Input material ->

········

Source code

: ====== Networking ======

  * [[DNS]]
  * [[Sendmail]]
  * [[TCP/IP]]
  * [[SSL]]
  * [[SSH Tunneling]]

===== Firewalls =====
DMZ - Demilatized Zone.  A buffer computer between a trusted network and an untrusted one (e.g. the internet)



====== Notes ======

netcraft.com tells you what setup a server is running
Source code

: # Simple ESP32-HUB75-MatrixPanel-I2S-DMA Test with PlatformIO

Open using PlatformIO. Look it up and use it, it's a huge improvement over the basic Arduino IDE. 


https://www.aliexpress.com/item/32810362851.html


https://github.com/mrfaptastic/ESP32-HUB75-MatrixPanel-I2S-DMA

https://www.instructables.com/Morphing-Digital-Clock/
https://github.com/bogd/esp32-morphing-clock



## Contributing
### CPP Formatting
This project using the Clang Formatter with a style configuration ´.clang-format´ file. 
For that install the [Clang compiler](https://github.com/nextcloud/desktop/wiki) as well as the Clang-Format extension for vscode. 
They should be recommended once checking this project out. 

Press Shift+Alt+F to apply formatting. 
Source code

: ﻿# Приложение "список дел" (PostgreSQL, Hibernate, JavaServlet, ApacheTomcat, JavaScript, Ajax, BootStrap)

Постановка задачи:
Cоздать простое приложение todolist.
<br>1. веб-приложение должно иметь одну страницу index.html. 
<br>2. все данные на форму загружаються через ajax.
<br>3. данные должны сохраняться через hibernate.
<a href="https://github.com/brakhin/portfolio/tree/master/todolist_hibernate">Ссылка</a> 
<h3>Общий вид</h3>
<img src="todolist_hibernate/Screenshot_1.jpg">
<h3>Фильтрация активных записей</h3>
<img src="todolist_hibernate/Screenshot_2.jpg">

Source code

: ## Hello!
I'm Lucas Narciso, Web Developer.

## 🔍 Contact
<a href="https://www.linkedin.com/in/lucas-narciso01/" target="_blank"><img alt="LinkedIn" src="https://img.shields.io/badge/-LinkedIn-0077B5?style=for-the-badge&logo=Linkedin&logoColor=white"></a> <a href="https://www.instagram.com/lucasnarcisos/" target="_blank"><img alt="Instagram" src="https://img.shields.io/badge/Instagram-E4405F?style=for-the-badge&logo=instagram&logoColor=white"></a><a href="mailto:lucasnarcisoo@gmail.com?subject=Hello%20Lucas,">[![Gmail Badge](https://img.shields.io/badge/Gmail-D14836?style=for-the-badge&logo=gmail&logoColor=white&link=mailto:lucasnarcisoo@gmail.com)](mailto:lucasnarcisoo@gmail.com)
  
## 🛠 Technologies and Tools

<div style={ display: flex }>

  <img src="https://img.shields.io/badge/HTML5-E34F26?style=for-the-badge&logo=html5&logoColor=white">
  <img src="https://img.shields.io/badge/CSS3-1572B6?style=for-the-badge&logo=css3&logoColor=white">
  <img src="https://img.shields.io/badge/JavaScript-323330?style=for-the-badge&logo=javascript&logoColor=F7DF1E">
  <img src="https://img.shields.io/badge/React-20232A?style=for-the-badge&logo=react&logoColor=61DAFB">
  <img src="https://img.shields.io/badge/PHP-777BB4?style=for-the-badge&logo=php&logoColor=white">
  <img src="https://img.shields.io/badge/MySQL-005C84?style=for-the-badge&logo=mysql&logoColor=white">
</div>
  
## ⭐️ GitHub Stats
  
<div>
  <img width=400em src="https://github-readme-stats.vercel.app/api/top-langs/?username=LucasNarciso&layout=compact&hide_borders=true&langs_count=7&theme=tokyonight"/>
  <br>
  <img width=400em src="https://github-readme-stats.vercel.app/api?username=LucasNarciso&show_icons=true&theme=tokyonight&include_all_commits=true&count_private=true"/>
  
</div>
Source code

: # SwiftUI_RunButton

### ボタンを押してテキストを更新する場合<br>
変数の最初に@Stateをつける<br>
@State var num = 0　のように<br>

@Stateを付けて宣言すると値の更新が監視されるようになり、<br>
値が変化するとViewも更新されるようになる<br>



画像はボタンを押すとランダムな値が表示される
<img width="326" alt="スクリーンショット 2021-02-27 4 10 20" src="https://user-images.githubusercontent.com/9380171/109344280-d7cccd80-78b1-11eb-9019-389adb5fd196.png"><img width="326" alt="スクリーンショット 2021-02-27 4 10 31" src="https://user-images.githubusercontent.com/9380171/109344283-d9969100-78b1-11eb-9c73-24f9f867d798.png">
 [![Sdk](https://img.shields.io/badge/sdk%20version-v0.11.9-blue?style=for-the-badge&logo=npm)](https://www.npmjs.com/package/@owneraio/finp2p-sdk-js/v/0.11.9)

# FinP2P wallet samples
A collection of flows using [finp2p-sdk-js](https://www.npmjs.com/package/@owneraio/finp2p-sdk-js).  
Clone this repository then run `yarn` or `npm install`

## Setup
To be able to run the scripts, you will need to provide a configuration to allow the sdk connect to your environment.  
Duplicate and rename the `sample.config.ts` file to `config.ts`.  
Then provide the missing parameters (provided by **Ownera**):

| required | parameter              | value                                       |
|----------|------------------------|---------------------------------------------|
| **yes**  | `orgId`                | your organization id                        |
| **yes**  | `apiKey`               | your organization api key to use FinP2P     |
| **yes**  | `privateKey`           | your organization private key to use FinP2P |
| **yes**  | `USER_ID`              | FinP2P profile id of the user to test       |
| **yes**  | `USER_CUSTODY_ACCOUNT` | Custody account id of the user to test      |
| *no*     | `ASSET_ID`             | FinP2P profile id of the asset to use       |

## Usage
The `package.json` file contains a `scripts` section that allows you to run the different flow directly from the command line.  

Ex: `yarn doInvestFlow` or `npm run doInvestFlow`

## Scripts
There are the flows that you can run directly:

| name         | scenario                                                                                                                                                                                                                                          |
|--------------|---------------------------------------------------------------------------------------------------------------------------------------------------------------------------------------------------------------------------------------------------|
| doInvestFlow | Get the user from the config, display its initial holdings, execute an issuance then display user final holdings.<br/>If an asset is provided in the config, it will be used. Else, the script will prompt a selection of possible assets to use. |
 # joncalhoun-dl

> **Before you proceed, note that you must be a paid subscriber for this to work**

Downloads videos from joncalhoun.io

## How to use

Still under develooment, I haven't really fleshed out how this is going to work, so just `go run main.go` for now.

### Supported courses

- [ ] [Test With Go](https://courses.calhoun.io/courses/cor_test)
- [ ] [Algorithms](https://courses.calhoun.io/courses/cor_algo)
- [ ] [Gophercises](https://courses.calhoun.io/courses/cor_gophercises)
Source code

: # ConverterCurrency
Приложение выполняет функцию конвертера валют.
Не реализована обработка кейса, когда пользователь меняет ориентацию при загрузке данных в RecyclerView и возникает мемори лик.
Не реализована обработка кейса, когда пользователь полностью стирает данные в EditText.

········

Work instruction -> Reply with nothing but the number of lines in the entries that include "display".

Exercise result -> 2